She had fantasies. Just not her mother’s year-round Christmas-carol idea of imagination.
The girl above her seemed to find a good position. Cheerily she had said she was from that prison colony. Sara had looked at her blankly. She had an Australian accent and a wide sandy face with crow’s feet.
The perfect form of escape, abduction.
Sara put her hand out to make sure of her flashlight. Her wallet was smooth in her pocket.
She spread her mind over the breast of it. It could happen here, in Paris. It could happen any day now, tomorrow. She wouldn’t even know it was happening. She would be chloroformed, hypnotized, charmed, captured. There was an island where she would be sustained on wine coolers. The ultimate privacy: no one would speak English.
There would be nothing to do on the island except drink the wine coolers. She could wander off into the hospitable jungle—there were no animals, there had never been any land bridges or evolutionary swimming rodents—but there were guards on all the beaches. They never talked and she never talked to any of them.

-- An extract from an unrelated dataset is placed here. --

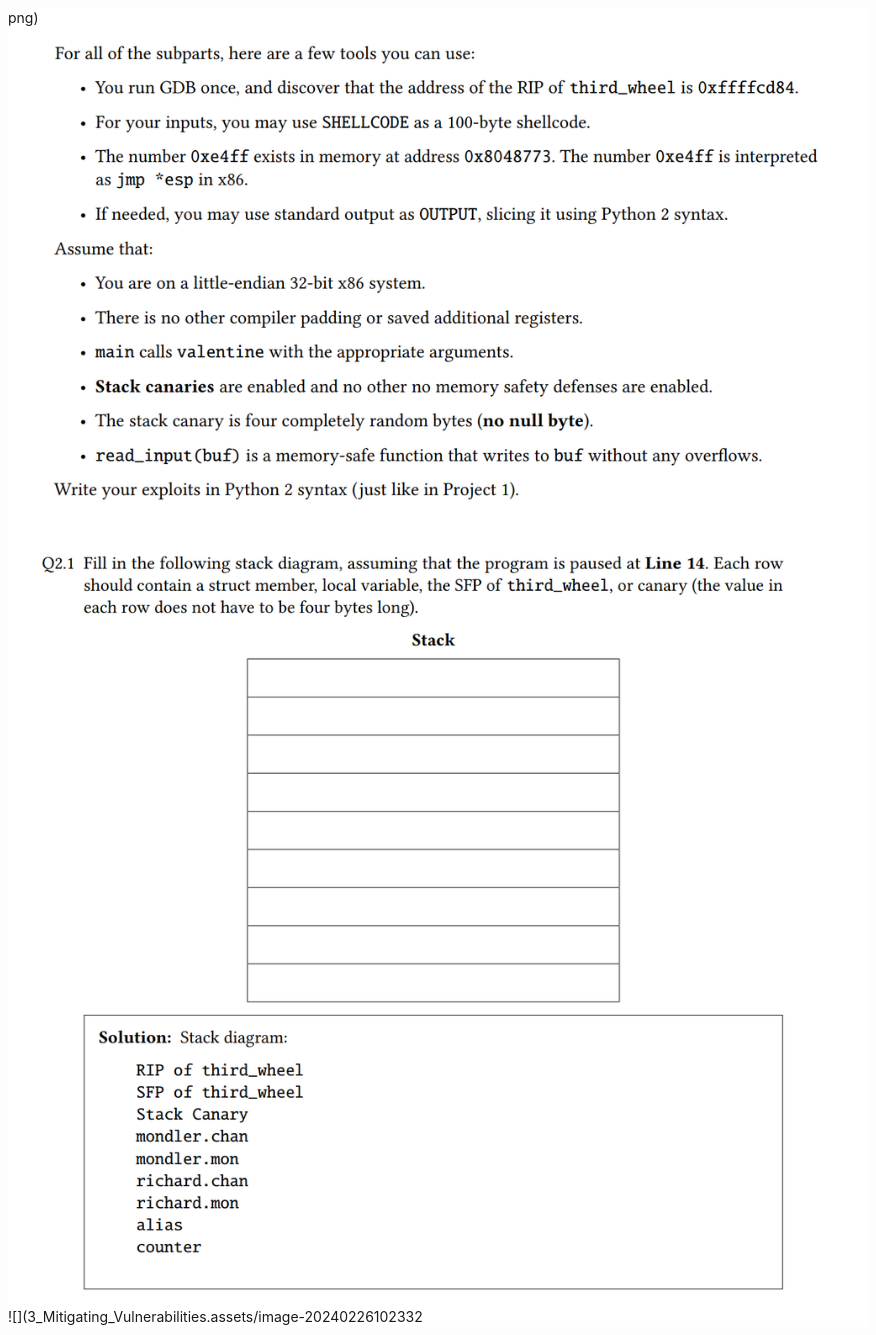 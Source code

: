 png)![](3_Mitigating_Vulnerabilities.assets/image-20240226102314980.png)![](3_Mitigating_Vulnerabilities.assets/image-20240226102325269.png)![](3_Mitigating_Vulnerabilities.assets/image-20240226102332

The girl in the top bunk turned over.
Sara waited a moment.
There would be, in fact, a group of girls who were prisoners on the island, who would someday be able to vouch for each other. And there was the occasional rumor—screw language, thought Sara—that one of them would be chosen as the High Priest’s new sexual favorite.
It didn’t embarrass her.
Everything she had ever said out loud or written for school embarrassed her. Her mother had been an English major. Her mother taught British literature at the community college, her mother got a glad-eyed voice when she recommended a book to someone, when she loaned out one of her books she presented it with two hands as if it were a fruitcake.
Not literally a priest, not literally an island. Sara despised fairy tales. European history. British literature. Her mother’s affectations.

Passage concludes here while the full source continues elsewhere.